_DIRECTIONS_: The answer must consist of every line below containing "等分支的知识图谱节点".
─── MATERIAL FOR THIS TASK ───
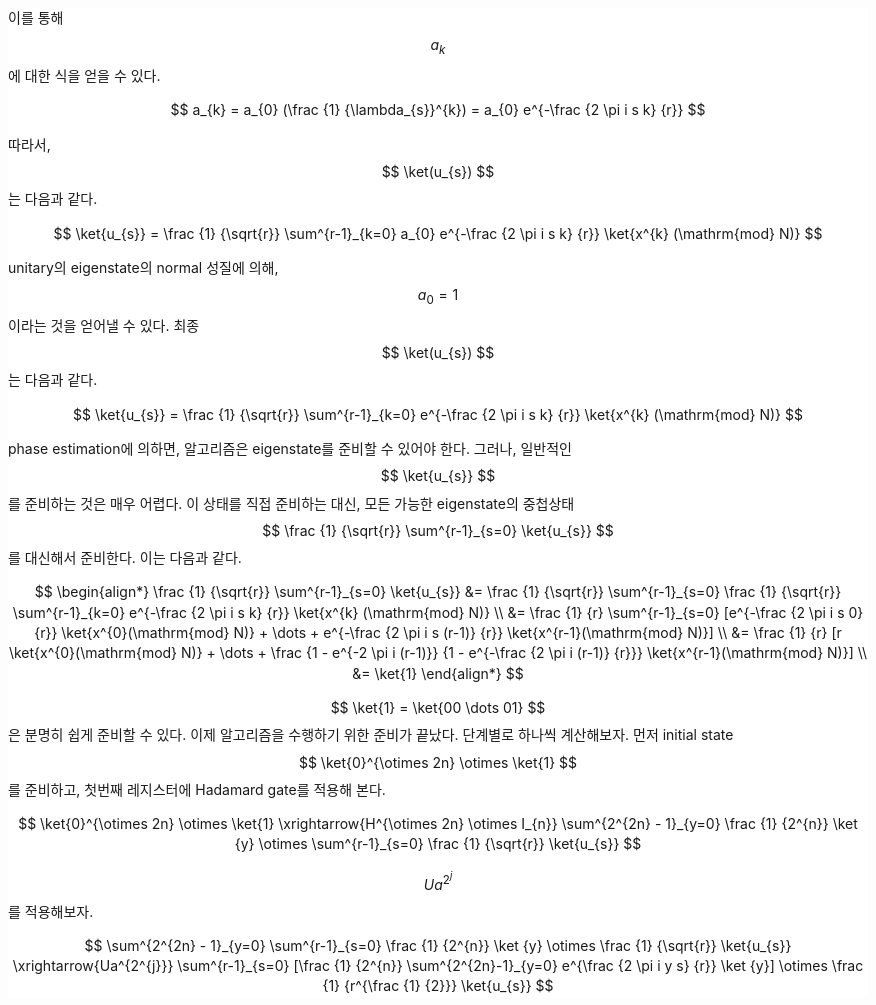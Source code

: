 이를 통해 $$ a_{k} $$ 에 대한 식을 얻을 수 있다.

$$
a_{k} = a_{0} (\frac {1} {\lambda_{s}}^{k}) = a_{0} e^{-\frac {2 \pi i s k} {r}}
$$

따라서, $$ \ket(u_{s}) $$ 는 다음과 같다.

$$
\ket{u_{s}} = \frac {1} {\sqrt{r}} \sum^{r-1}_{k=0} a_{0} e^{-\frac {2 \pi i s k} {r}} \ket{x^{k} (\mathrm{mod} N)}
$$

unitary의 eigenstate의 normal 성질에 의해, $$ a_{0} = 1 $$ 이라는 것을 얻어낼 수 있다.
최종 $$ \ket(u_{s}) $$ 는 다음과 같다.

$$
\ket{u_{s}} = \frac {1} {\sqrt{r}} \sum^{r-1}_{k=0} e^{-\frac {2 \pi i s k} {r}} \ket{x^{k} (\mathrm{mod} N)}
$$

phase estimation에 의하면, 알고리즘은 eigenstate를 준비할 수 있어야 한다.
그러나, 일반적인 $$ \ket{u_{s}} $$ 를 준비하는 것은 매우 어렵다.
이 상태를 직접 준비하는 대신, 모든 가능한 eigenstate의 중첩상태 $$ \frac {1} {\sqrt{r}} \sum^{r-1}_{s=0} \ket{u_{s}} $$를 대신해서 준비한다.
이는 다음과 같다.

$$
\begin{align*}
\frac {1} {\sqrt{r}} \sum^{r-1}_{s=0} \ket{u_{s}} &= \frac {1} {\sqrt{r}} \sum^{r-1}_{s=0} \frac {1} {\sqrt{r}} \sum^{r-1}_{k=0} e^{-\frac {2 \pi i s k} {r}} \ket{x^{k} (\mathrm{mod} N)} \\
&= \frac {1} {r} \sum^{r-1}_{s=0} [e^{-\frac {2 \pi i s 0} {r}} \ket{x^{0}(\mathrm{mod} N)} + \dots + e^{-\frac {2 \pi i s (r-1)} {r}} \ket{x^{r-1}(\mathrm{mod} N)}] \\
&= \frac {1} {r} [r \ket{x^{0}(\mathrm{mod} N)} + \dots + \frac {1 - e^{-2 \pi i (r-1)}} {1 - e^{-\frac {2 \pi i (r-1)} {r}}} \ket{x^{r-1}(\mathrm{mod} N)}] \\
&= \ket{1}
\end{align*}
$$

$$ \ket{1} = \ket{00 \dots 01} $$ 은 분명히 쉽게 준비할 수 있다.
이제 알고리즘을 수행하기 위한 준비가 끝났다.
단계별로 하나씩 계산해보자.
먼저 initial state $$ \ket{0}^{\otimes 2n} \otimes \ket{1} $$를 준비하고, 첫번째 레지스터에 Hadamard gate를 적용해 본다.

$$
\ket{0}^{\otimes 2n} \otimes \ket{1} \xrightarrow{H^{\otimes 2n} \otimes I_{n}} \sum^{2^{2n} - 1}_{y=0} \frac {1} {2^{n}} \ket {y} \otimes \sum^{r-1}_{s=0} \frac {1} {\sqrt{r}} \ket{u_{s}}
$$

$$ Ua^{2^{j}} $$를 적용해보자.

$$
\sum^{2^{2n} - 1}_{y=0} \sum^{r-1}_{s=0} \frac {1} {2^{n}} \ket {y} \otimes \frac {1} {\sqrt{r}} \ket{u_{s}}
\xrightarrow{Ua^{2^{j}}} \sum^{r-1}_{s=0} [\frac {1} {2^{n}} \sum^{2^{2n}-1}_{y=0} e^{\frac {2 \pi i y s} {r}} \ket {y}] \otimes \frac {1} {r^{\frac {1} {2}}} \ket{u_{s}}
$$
───
─── MATERIAL FOR THIS TASK ───
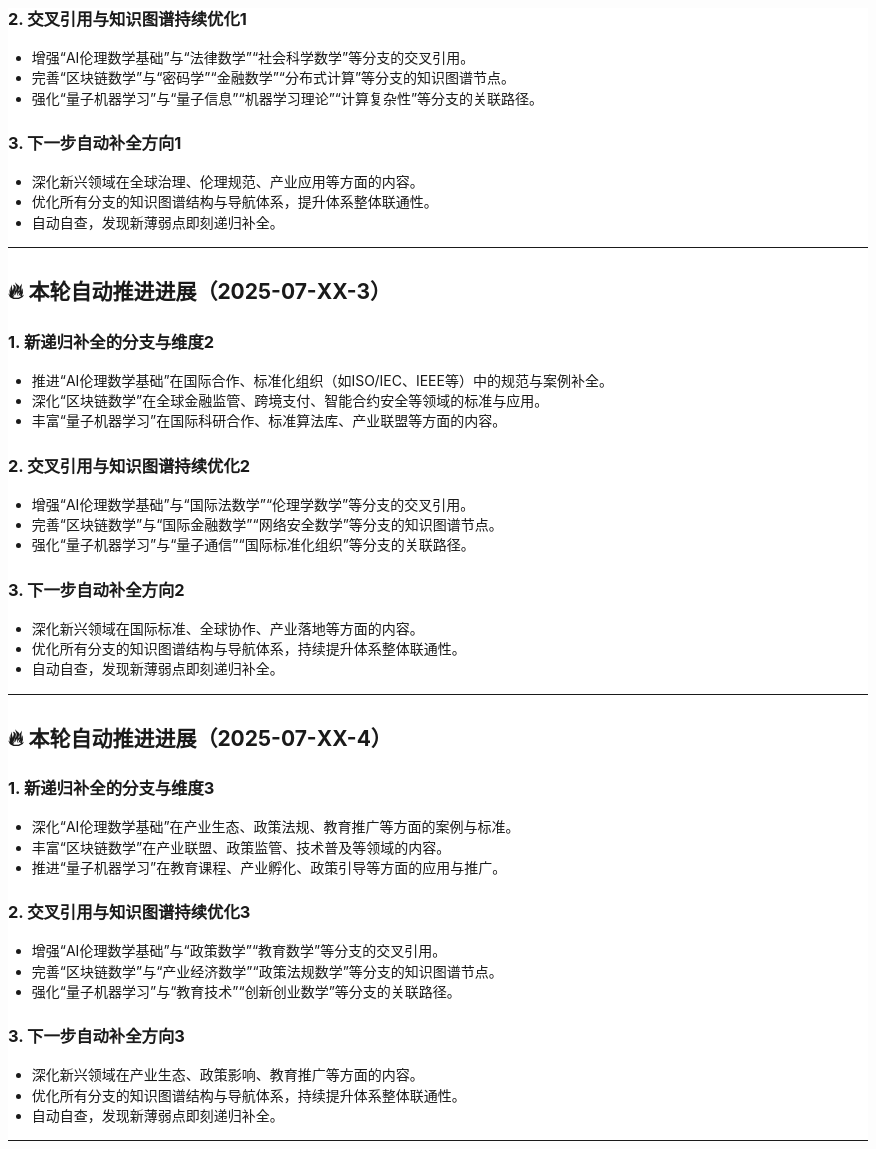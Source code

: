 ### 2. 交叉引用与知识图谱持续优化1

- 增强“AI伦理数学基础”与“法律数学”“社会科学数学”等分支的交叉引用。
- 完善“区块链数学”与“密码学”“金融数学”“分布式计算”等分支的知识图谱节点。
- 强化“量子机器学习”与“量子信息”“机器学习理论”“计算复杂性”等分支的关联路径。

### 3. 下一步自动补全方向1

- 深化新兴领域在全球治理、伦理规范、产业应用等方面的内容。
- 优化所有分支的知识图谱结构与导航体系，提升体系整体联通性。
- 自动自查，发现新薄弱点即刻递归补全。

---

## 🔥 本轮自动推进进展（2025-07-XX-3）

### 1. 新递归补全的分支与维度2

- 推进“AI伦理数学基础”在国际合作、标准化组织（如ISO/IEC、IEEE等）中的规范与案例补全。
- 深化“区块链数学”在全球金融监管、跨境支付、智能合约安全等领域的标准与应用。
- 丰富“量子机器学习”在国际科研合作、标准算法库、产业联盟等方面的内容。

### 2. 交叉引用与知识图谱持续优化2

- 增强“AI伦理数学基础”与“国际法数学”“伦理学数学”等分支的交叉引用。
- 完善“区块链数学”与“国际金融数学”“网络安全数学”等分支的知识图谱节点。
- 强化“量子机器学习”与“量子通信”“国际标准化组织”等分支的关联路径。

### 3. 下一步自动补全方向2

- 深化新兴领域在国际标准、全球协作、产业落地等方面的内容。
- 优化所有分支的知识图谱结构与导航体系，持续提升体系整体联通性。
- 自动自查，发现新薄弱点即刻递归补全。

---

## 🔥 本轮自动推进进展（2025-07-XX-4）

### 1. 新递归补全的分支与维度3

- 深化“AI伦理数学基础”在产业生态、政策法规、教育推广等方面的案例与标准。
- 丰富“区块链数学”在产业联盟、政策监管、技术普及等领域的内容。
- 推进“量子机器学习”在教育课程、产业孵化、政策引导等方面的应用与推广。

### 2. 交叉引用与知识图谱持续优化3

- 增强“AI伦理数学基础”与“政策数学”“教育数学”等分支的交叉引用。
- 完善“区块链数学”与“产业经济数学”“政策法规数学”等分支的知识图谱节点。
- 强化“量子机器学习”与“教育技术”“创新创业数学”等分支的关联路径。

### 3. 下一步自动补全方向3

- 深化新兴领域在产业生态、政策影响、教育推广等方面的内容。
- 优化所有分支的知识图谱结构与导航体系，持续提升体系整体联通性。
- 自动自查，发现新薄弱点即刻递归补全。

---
───
─── MATERIAL FOR THIS TASK ───
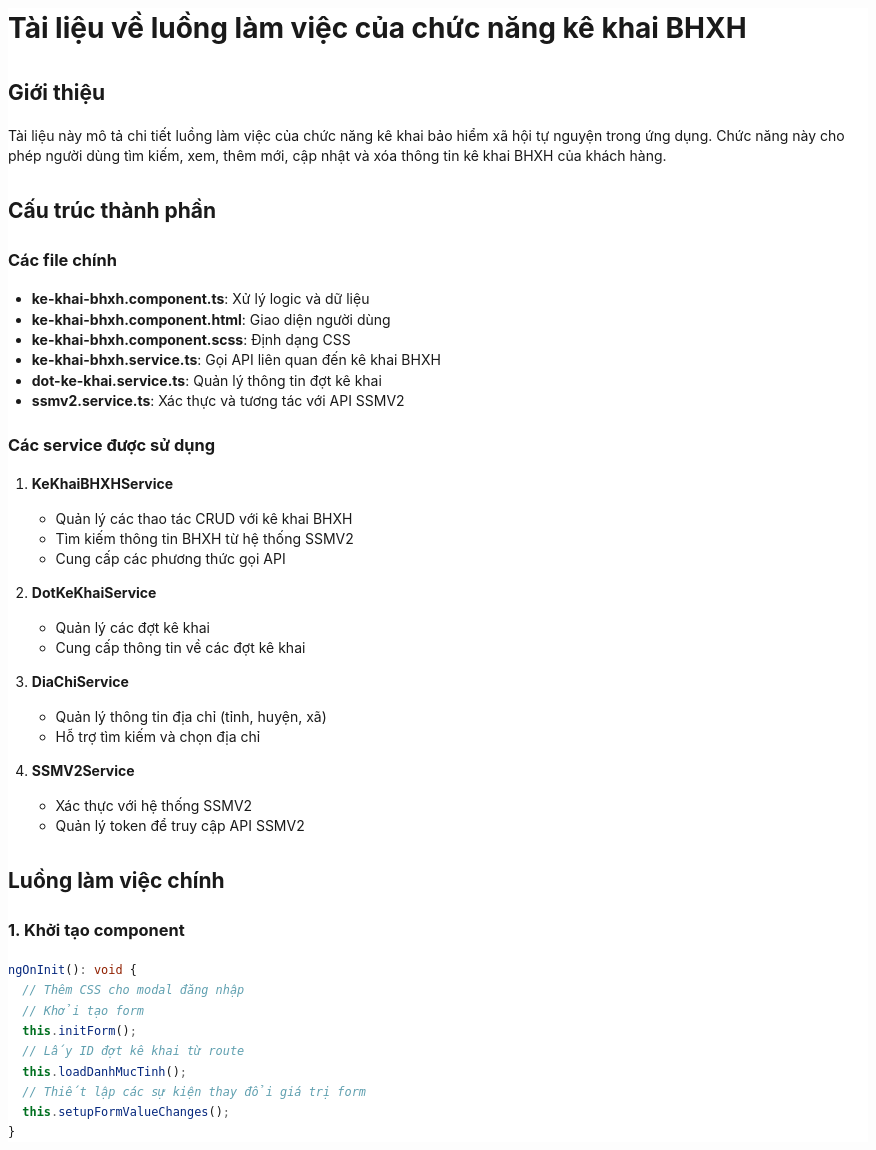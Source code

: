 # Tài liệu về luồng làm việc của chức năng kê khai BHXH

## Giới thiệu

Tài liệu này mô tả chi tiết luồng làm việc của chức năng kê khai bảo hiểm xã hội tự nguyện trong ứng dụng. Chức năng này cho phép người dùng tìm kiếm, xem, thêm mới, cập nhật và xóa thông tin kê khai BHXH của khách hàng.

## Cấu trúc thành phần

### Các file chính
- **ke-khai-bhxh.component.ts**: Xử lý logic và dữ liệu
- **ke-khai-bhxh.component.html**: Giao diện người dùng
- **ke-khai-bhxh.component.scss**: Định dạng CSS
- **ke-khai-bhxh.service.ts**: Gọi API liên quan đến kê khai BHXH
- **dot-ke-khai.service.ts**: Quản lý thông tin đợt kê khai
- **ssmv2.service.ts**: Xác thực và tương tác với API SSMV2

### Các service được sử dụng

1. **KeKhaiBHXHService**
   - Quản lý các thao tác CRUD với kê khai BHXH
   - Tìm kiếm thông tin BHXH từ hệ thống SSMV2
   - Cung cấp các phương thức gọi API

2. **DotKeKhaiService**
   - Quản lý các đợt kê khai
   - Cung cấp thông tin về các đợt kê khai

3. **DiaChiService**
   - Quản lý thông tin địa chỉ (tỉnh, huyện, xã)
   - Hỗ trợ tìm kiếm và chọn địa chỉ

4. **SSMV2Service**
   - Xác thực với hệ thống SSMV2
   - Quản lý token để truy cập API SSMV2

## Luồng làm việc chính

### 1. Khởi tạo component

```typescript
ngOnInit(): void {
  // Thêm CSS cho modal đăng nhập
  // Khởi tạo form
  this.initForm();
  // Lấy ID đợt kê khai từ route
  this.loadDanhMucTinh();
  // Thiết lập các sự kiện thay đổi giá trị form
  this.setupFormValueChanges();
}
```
───
_RESULT FOR THIS TASK_:
- 完善“区块链数学”与“密码学”“金融数学”“分布式计算”等分支的知识图谱节点。
- 完善“区块链数学”与“国际金融数学”“网络安全数学”等分支的知识图谱节点。
- 完善“区块链数学”与“产业经济数学”“政策法规数学”等分支的知识图谱节点。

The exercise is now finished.